Records supplied:
▼▼▼
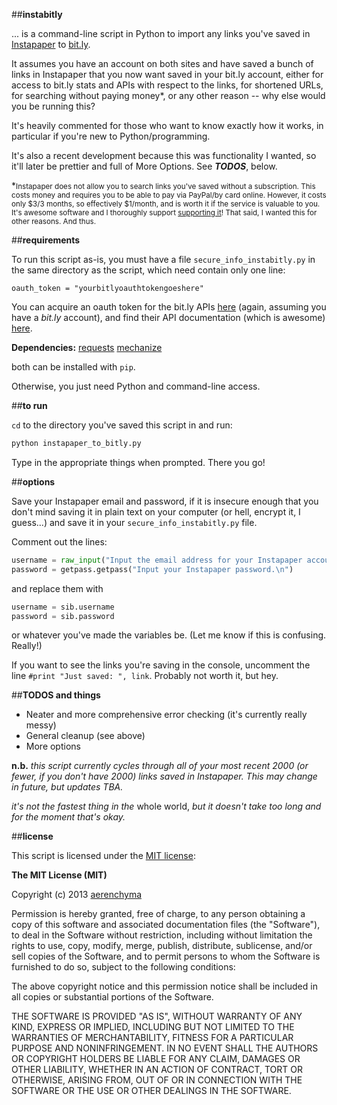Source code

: ##**instabitly**

... is a command-line script in Python to import any links you've saved in [Instapaper](http://www.instapaper.com) to [bit.ly](http://www.bitly.com). 

It assumes you have an account on both sites and have saved a bunch of links in Instapaper that you now want saved in your bit.ly account, either for access to bit.ly stats and APIs with respect to the links, for shortened URLs, for searching without paying money*, or any other reason -- why else would you be running this?

It's heavily commented for those who want to know exactly how it works, in particular if you're new to Python/programming. 

It's also a recent development because this was functionality I wanted, so it'll later be prettier and full of More Options. See _**TODOS**_, below.

*<small>Instapaper does not allow you to search links you've saved without a subscription. This costs money and requires you to be able to pay via PayPal/by card online. However, it costs only $3/3 months, so effectively $1/month, and is worth it if the service is valuable to you. It's awesome software and I thoroughly support [supporting it](http://www.instapaper.com/subscription)! That said, I wanted this for other reasons. And thus.</small>

##**requirements**

To run this script as-is, you must have a file ```secure_info_instabitly.py``` in the same directory as the script, which need contain only one line:

```oauth_token = "yourbitlyoauthtokengoeshere"```

You can acquire an oauth token for the bit.ly APIs [here](https://bitly.com/a/oauth_apps) (again, assuming you have a _bit.ly_ account), and find their API documentation (which is awesome) [here](http://dev.bitly.com/links.html).

**Dependencies:**
[requests](http://docs.python-requests.org/en/latest/)
[mechanize](https://pypi.python.org/pypi/mechanize/)

both can be installed with ```pip```.


Otherwise, you just need Python and command-line access.

##**to run**

```cd``` to the directory you've saved this script in and run:

```python
python instapaper_to_bitly.py
```

Type in the appropriate things when prompted. There you go!


##**options**

Save your Instapaper email and password, if it is insecure enough that you don't mind saving it in plain text on your computer (or hell, encrypt it, I guess...) and save it in your ```secure_info_instabitly.py``` file. 

Comment out the lines:

```python
username = raw_input("Input the email address for your Instapaper account.\n")
password = getpass.getpass("Input your Instapaper password.\n")
```

and replace them with

```python
username = sib.username
password = sib.password
```

or whatever you've made the variables be. (Let me know if this is confusing. Really!)


If you want to see the links you're saving in the console, uncomment the line ```#print "Just saved: ", link```. Probably not worth it, but hey.

##**TODOS and things**

* Neater and more comprehensive error checking 
(it's currently really messy)
* General cleanup (see above)
* More options 

**n.b.** 
_this script currently cycles through all of your most recent 2000 (or fewer, if you don't have 2000) links saved in Instapaper. This may change in future, but updates TBA._

_it's not the fastest thing in the_ whole world, _but it doesn't take too long and for the moment that's okay._

##**license**

This script is licensed under the [MIT license](http://opensource.org/licenses/MIT):

**The MIT License (MIT)**

Copyright (c) 2013 [aerenchyma](http://github.com/aerenchyma)

Permission is hereby granted, free of charge, to any person obtaining a copy of this software and associated documentation files (the "Software"), to deal in the Software without restriction, including without limitation the rights to use, copy, modify, merge, publish, distribute, sublicense, and/or sell copies of the Software, and to permit persons to whom the Software is furnished to do so, subject to the following conditions:

The above copyright notice and this permission notice shall be included in all copies or substantial portions of the Software.

THE SOFTWARE IS PROVIDED "AS IS", WITHOUT WARRANTY OF ANY KIND, EXPRESS OR IMPLIED, INCLUDING BUT NOT LIMITED TO THE WARRANTIES OF MERCHANTABILITY, FITNESS FOR A PARTICULAR PURPOSE AND NONINFRINGEMENT. IN NO EVENT SHALL THE AUTHORS OR COPYRIGHT HOLDERS BE LIABLE FOR ANY CLAIM, DAMAGES OR OTHER LIABILITY, WHETHER IN AN ACTION OF CONTRACT, TORT OR OTHERWISE, ARISING FROM, OUT OF OR IN CONNECTION WITH THE SOFTWARE OR THE USE OR OTHER DEALINGS IN THE SOFTWARE.
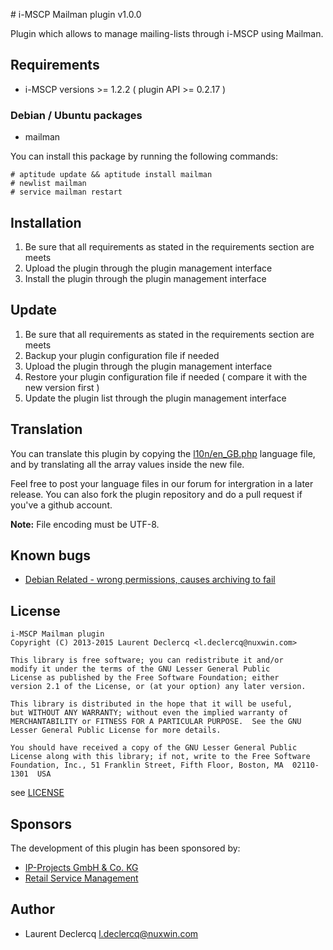 # i-MSCP Mailman plugin v1.0.0

Plugin which allows to manage mailing-lists through i-MSCP using Mailman.

## Requirements

* i-MSCP versions >= 1.2.2 ( plugin API >= 0.2.17 )

### Debian / Ubuntu packages

* mailman

You can install this package by running the following commands:

```
# aptitude update && aptitude install mailman
# newlist mailman
# service mailman restart
```

## Installation

1. Be sure that all requirements as stated in the requirements section are meets
2. Upload the plugin through the plugin management interface
3. Install the plugin through the plugin management interface

## Update

1. Be sure that all requirements as stated in the requirements section are meets
2. Backup your plugin configuration file if needed
3. Upload the plugin through the plugin management interface
4. Restore your plugin configuration file if needed ( compare it with the new version first )
5. Update the plugin list through the plugin management interface

## Translation

You can translate this plugin by copying the [l10n/en_GB.php](l10n/en_GB.php) language file, and by translating all the
array values inside the new file.

Feel free to post your language files in our forum for intergration in a later release. You can also fork the plugin
repository and do a pull request if you've a github account.

**Note:** File encoding must be UTF-8.

## Known bugs

* [Debian Related - wrong permissions, causes archiving to fail](http://bugs.debian.org/cgi-bin/bugreport.cgi?bug=603904 "Wrong permissions, causes archiving to fail")

## License

```
i-MSCP Mailman plugin
Copyright (C) 2013-2015 Laurent Declercq <l.declercq@nuxwin.com>

This library is free software; you can redistribute it and/or
modify it under the terms of the GNU Lesser General Public
License as published by the Free Software Foundation; either
version 2.1 of the License, or (at your option) any later version.

This library is distributed in the hope that it will be useful,
but WITHOUT ANY WARRANTY; without even the implied warranty of
MERCHANTABILITY or FITNESS FOR A PARTICULAR PURPOSE.  See the GNU
Lesser General Public License for more details.

You should have received a copy of the GNU Lesser General Public
License along with this library; if not, write to the Free Software
Foundation, Inc., 51 Franklin Street, Fifth Floor, Boston, MA  02110-1301  USA
```

see [LICENSE](LICENSE)

## Sponsors

The development of this plugin has been sponsored by:

* [IP-Projects GmbH & Co. KG](https://www.ip-projects.de/ "IP-Projects GmbH & Co. KG")
* [Retail Service Management](http://www.retailservicesystems.com "Retail Service Management")

## Author

* Laurent Declercq <l.declercq@nuxwin.com>
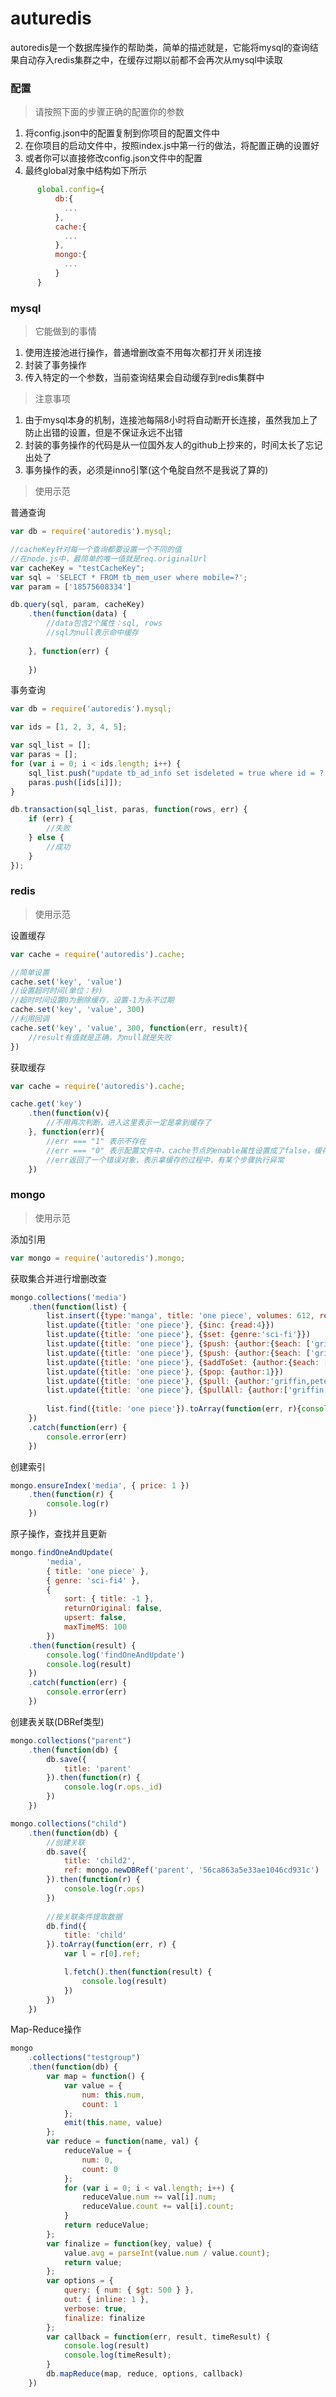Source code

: # auturedis

autoredis是一个数据库操作的帮助类，简单的描述就是，它能将mysql的查询结果自动存入redis集群之中，在缓存过期以前都不会再次从mysql中读取

<h3>配置</h3>

> 请按照下面的步骤正确的配置你的参数

1. 将config.json中的配置复制到你项目的配置文件中
2. 在你项目的启动文件中，按照index.js中第一行的做法，将配置正确的设置好
3. 或者你可以直接修改config.json文件中的配置
4. 最终global对象中结构如下所示
```javascript
      global.config={
          db:{
            ...
          },
          cache:{
            ...
          },
          mongo:{
            ...
          }
      }
```

<h3>mysql</h3>

> 它能做到的事情

1. 使用连接池进行操作，普通增删改查不用每次都打开关闭连接
2. 封装了事务操作
3. 传入特定的一个参数，当前查询结果会自动缓存到redis集群中

> 注意事项

1. 由于mysql本身的机制，连接池每隔8小时将自动断开长连接，虽然我加上了防止出错的设置，但是不保证永远不出错
2. 封装的事务操作的代码是从一位国外友人的github上抄来的，时间太长了忘记出处了
3. 事务操作的表，必须是inno引擎(这个龟腚自然不是我说了算的)

> 使用示范

普通查询

```javascript
var db = require('autoredis').mysql;

//cacheKey针对每一个查询都要设置一个不同的值
//在node.js中，最简单的唯一值就是req.originalUrl
var cacheKey = "testCacheKey";
var sql = 'SELECT * FROM tb_mem_user where mobile=?';
var param = ['18575608334']

db.query(sql, param, cacheKey)
	.then(function(data) {
		//data包含2个属性：sql, rows
		//sql为null表示命中缓存
		
	}, function(err) {
		
	})
```

事务查询

```javascript
var db = require('autoredis').mysql;

var ids = [1, 2, 3, 4, 5];

var sql_list = [];
var paras = [];
for (var i = 0; i < ids.length; i++) {
	sql_list.push("update tb_ad_info set isdeleted = true where id = ? and isdeleted = false");
	paras.push([ids[i]]);
}

db.transaction(sql_list, paras, function(rows, err) {
	if (err) {
		//失败
	} else {
		//成功
	}
});
```

<h3>redis</h3>

> 使用示范

设置缓存
```javascript
var cache = require('autoredis').cache;

//简单设置
cache.set('key', 'value')
//设置超时时间(单位：秒)
//超时时间设置0为删除缓存，设置-1为永不过期
cache.set('key', 'value', 300)
//利用回调
cache.set('key', 'value', 300, function(err, result){
	//result有值就是正确，为null就是失败
})
```
获取缓存
```javascript
var cache = require('autoredis').cache;

cache.get('key')
	.then(function(v){
		//不用再次判断，进入这里表示一定是拿到缓存了
	}, function(err){
		//err === "1" 表示不存在
		//err === "0" 表示配置文件中，cache节点的enable属性设置成了false，缓存未启动
		//err返回了一个错误对象，表示拿缓存的过程中，有某个步骤执行异常
	})
```

<h3>mongo</h3>

> 使用示范

添加引用
```javascript
var mongo = require('autoredis').mongo;
```
获取集合并进行增删改查
```javascript
mongo.collections('media')
	.then(function(list) {
		list.insert({type:'manga', title: 'one piece', volumes: 612, read:521})
		list.update({title: 'one piece'}, {$inc: {read:4}})
		list.update({title: 'one piece'}, {$set: {genre:'sci-fi'}})
		list.update({title: 'one piece'}, {$push: {author:{$each: ['griffin,peter', 'griffin,brian']}}})
		list.update({title: 'one piece'}, {$push: {author:{$each: ['griffin,meg', 'griffin,louis'], $slice: -2}}})
		list.update({title: 'one piece'}, {$addToSet: {author:{$each: ['griffin,peter', 'griffin,brian']}}})
		list.update({title: 'one piece'}, {$pop: {author:1}})
		list.update({title: 'one piece'}, {$pull: {author:'griffin,peter'}})
		list.update({title: 'one piece'}, {$pullAll: {author:['griffin,louis']}})
		
		list.find({title: 'one piece'}).toArray(function(err, r){console.log(r);})
	})
	.catch(function(err) {
		console.error(err)
	})
```
创建索引
```javascript
mongo.ensureIndex('media', { price: 1 })
	.then(function(r) {
		console.log(r)
	})
```
原子操作，查找并且更新
```javascript
mongo.findOneAndUpdate(
		'media', 
		{ title: 'one piece' }, 
		{ genre: 'sci-fi4' },
		{
			sort: { title: -1 }, 
			returnOriginal: false,
			upsert: false,
			maxTimeMS: 100
		})
	.then(function(result) {
		console.log('findOneAndUpdate')
		console.log(result)
	})
	.catch(function(err) {
		console.error(err)
	})
```
创建表关联(DBRef类型)
```javascript
mongo.collections("parent")
	.then(function(db) {
		db.save({
			title: 'parent'
		}).then(function(r) {
			console.log(r.ops._id)
		})
	})

mongo.collections("child")
	.then(function(db) {
		//创建关联
		db.save({
			title: 'child2',
			ref: mongo.newDBRef('parent', '56ca863a5e33ae1046cd931c')
		}).then(function(r) {
			console.log(r.ops)
		})
		
		//按关联条件提取数据
		db.find({
			title: 'child'
		}).toArray(function(err, r) {
			var l = r[0].ref;

			l.fetch().then(function(result) {
				console.log(result)
			})
		})
	})
```
Map-Reduce操作
```javascript
mongo
	.collections("testgroup")
	.then(function(db) {
		var map = function() {
			var value = {
				num: this.num,
				count: 1
			};
			emit(this.name, value)
		};
		var reduce = function(name, val) {
			reduceValue = {
				num: 0,
				count: 0
			};
			for (var i = 0; i < val.length; i++) {
				reduceValue.num += val[i].num;
				reduceValue.count += val[i].count;
			}
			return reduceValue;
		};
		var finalize = function(key, value) {
			value.avg = parseInt(value.num / value.count);
			return value;
		};
		var options = {
			query: { num: { $gt: 500 } },
			out: { inline: 1 },
			verbose: true,
			finalize: finalize
		};
		var callback = function(err, result, timeResult) {
			console.log(result)
			console.log(timeResult);
		}
		db.mapReduce(map, reduce, options, callback)
	})
```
▲▲▲
For this exercise, copy each line of the data above exactly, from the first through the line containing "It's also a", and drop the pictures.

Exercise result:
Source code

: ##**instabitly**

... is a command-line script in Python to import any links you've saved in [Instapaper](http://www.instapaper.com) to [bit.ly](http://www.bitly.com). 

It assumes you have an account on both sites and have saved a bunch of links in Instapaper that you now want saved in your bit.ly account, either for access to bit.ly stats and APIs with respect to the links, for shortened URLs, for searching without paying money*, or any other reason -- why else would you be running this?

It's heavily commented for those who want to know exactly how it works, in particular if you're new to Python/programming. 

It's also a recent development because this was functionality I wanted, so it'll later be prettier and full of More Options. See _**TODOS**_, below.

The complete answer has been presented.